▶ **WHAT TO DO**
Copy out each line of the entries below in which the string "savedInstanceState" appears.

--- EXTRACTED ENTRIES Enclosed Below ---

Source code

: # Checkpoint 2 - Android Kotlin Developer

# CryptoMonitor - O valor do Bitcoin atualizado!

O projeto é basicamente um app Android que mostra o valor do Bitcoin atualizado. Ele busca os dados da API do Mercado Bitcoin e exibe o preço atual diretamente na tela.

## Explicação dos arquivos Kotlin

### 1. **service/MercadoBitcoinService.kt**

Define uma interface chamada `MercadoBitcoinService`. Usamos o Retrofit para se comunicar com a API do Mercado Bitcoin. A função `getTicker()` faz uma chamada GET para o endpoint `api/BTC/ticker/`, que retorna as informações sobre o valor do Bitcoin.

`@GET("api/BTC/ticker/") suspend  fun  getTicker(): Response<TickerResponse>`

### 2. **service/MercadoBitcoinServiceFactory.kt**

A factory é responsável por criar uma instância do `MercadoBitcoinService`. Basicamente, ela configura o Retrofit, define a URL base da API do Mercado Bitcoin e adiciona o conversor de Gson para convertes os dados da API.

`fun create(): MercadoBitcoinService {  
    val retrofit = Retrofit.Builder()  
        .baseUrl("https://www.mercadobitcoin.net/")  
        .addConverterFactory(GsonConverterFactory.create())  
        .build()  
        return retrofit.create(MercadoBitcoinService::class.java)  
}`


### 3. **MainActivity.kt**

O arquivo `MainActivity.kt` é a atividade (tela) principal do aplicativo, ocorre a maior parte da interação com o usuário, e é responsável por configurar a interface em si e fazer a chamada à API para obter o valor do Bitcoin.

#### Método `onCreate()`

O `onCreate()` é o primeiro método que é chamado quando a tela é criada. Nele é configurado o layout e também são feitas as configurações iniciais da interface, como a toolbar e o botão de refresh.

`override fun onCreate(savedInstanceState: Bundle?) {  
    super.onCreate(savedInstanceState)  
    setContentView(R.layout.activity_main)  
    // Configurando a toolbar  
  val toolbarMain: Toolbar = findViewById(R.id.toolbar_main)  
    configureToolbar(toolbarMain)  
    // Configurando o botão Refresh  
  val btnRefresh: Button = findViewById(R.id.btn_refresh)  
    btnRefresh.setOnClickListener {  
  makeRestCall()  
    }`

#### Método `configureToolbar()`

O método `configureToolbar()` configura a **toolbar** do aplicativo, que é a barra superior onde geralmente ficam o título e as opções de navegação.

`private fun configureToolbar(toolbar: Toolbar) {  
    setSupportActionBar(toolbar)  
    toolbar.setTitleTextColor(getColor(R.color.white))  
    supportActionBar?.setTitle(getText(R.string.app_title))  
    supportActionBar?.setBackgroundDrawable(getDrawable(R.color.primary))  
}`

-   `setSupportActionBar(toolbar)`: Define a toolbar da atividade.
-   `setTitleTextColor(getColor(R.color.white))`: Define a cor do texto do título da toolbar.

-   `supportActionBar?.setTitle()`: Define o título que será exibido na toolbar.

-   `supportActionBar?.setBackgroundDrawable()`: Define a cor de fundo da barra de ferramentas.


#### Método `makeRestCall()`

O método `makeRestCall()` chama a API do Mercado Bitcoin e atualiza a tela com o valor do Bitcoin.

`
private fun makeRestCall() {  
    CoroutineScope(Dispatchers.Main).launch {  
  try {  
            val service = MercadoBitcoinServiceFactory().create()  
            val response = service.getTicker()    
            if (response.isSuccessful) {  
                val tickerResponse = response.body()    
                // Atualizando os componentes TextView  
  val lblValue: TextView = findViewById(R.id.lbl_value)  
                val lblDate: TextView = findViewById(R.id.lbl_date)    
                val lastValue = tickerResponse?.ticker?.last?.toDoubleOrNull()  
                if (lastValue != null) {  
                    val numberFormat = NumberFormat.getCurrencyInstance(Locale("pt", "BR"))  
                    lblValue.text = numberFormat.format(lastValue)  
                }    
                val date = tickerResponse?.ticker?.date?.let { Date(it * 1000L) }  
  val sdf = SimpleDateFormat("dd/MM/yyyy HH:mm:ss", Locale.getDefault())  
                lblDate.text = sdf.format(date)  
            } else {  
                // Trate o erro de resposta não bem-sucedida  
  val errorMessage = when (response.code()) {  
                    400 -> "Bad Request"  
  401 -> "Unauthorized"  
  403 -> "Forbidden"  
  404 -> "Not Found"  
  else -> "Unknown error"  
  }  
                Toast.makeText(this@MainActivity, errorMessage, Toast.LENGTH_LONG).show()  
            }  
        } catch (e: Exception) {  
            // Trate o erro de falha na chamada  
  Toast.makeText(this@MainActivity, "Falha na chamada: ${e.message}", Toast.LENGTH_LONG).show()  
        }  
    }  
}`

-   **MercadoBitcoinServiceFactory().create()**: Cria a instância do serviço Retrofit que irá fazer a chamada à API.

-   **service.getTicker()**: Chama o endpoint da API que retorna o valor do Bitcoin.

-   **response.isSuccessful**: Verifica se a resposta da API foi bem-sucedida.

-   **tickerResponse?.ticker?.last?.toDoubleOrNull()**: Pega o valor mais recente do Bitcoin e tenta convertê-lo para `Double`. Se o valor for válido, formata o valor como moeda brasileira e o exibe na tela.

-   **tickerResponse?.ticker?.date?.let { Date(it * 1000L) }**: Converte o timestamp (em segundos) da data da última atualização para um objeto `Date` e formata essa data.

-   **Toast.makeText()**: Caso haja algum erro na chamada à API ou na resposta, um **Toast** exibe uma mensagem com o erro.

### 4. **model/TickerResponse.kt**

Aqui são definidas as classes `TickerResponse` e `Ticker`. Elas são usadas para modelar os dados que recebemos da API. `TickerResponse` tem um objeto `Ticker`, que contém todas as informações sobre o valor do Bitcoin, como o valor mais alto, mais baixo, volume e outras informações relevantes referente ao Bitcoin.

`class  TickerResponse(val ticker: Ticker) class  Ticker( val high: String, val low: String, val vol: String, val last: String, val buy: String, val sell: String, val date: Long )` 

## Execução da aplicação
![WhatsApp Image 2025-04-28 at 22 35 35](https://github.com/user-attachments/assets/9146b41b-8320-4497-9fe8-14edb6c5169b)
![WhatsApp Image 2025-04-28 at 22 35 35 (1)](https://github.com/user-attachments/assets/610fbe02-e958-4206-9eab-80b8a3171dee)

--- End of Enclosed EXTRACTED ENTRIES ---

▶ **RESPONSE AREA**
`override fun onCreate(savedInstanceState: Bundle?) {  
    super.onCreate(savedInstanceState)  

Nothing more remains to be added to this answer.